◆ Exercise ◆
Work out how many lines of the entries have the word "Improved" in them. Respond with that number only.

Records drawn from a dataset
———
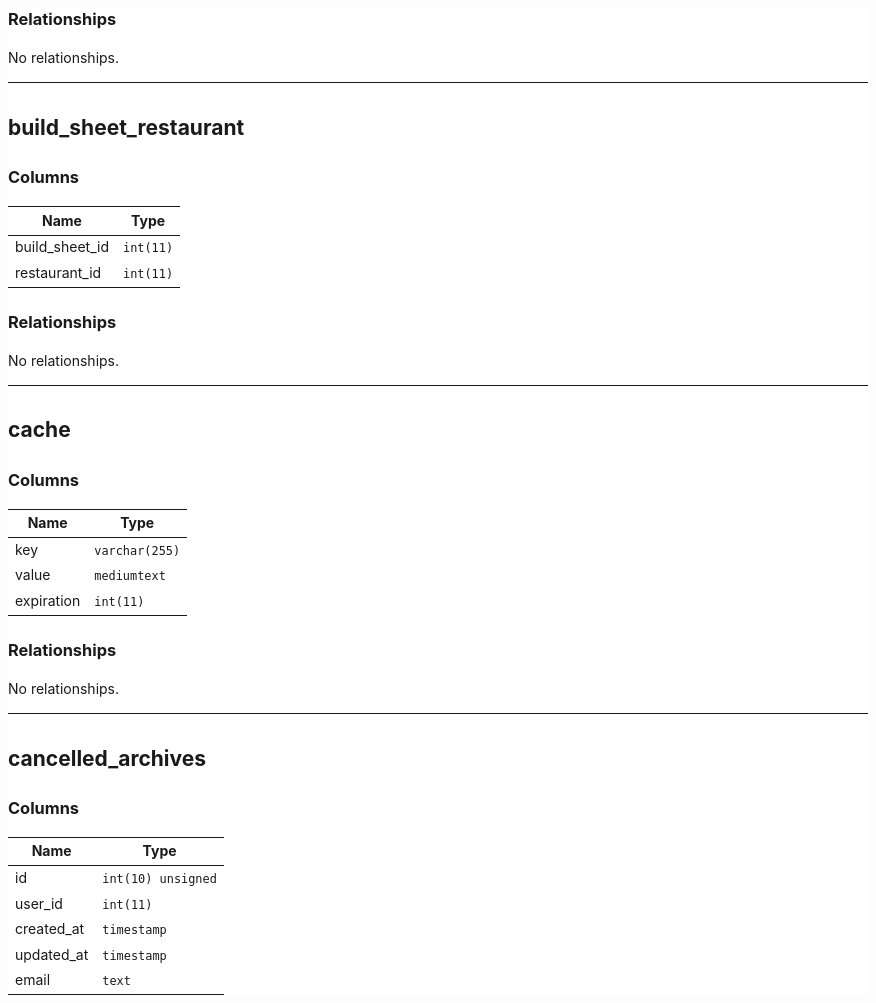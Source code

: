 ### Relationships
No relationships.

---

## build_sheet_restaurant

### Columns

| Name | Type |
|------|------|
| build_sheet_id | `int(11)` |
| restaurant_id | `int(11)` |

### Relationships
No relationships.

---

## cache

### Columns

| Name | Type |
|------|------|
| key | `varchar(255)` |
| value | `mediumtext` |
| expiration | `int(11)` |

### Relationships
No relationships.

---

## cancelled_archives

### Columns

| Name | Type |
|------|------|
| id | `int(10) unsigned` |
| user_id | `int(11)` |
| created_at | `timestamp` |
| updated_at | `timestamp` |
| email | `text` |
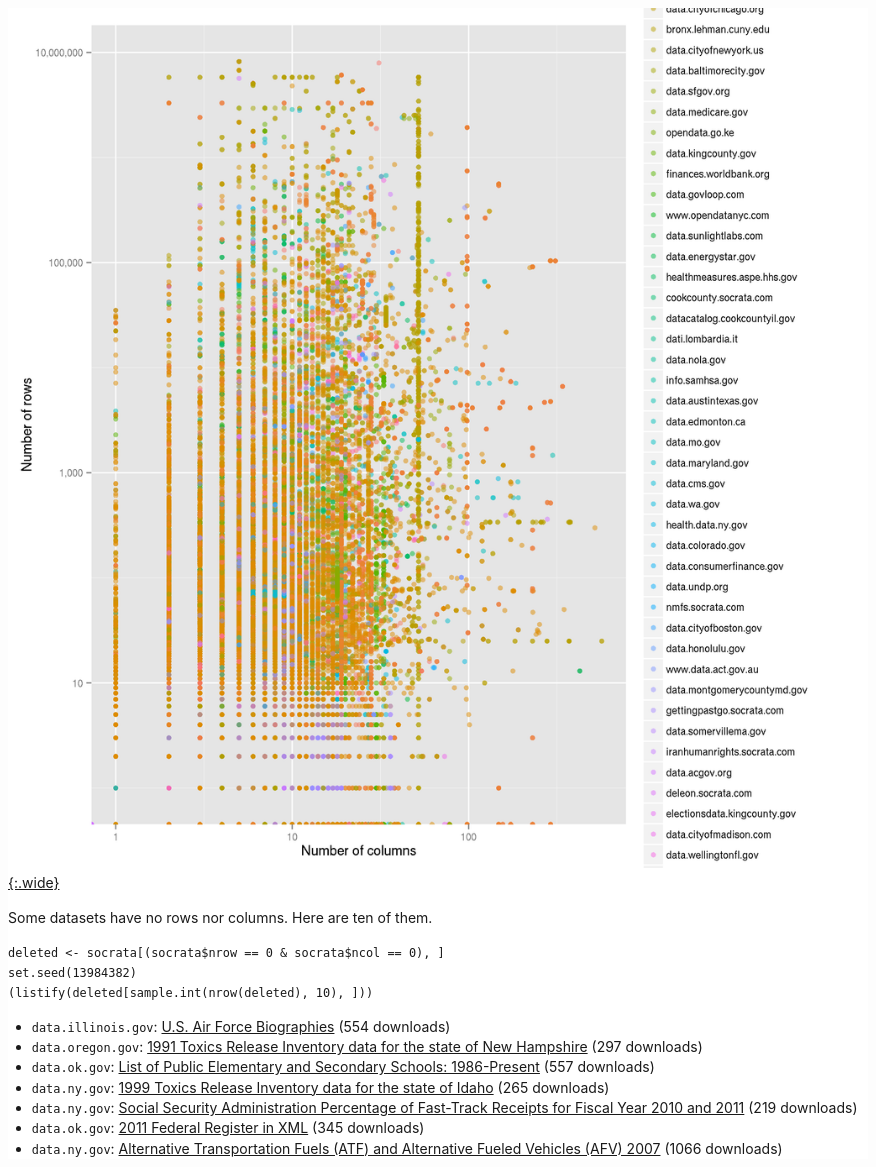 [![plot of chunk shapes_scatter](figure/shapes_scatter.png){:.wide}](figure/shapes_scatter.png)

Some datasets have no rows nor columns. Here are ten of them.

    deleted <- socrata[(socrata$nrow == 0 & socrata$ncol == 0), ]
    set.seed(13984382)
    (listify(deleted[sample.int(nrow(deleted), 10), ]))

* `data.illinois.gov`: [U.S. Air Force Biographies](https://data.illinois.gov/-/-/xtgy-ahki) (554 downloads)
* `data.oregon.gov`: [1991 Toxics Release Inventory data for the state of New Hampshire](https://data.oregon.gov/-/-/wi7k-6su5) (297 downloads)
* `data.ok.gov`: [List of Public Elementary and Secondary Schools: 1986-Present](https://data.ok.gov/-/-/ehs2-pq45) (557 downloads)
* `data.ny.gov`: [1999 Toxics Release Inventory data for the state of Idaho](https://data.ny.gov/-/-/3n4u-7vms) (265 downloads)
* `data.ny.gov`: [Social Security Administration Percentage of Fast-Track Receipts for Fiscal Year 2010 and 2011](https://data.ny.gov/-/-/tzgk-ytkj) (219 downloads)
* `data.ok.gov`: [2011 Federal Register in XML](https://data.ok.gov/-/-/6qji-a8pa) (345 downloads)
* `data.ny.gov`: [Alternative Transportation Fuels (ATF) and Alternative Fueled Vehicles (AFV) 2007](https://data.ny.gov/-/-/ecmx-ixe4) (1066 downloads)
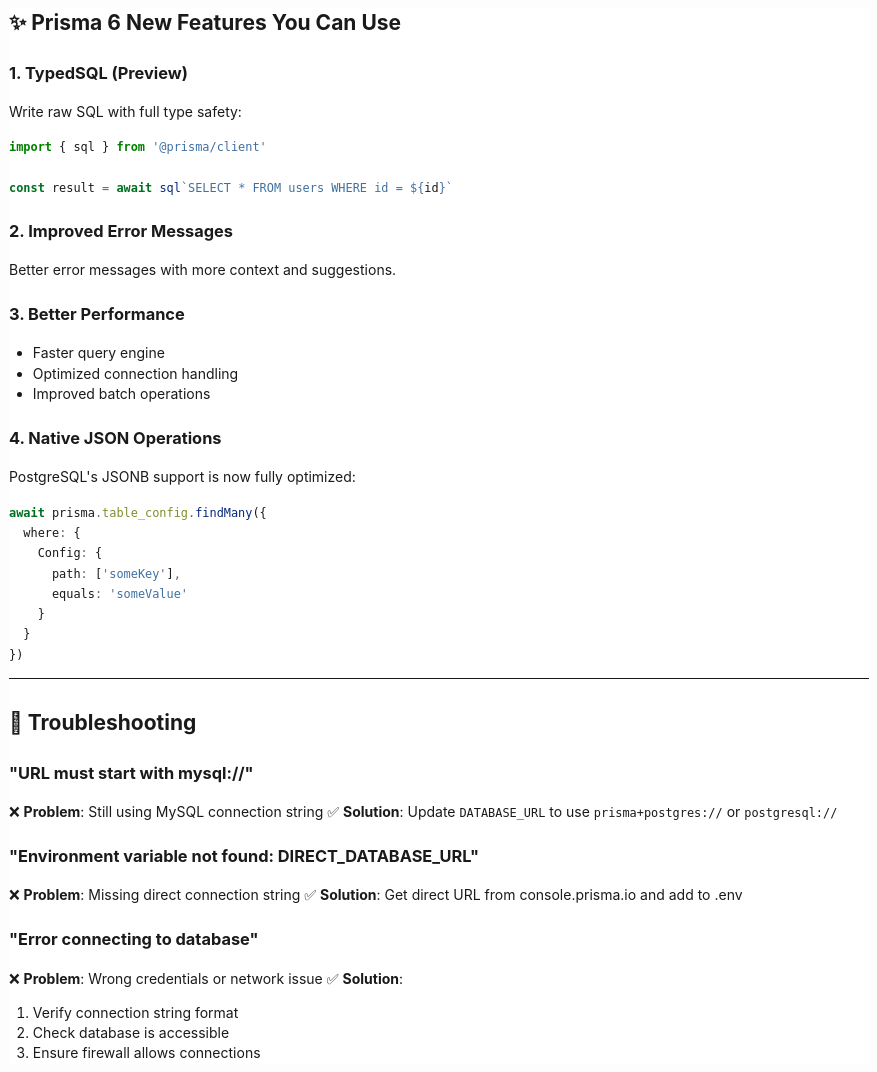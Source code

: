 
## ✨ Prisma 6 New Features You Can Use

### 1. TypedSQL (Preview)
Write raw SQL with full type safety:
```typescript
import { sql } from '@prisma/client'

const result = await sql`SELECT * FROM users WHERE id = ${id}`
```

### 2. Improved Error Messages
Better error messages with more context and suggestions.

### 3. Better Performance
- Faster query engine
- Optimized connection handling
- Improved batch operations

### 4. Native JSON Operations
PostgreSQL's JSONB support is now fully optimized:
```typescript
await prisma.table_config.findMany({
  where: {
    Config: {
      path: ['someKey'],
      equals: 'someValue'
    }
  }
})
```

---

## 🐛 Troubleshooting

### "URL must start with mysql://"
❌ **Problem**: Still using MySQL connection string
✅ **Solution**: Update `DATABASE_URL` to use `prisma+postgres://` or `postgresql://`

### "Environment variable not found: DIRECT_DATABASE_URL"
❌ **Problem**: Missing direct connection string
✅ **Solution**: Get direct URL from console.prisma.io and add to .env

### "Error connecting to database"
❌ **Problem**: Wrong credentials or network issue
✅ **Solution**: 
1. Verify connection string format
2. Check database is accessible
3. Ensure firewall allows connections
———
◆ Output for this task ◆
2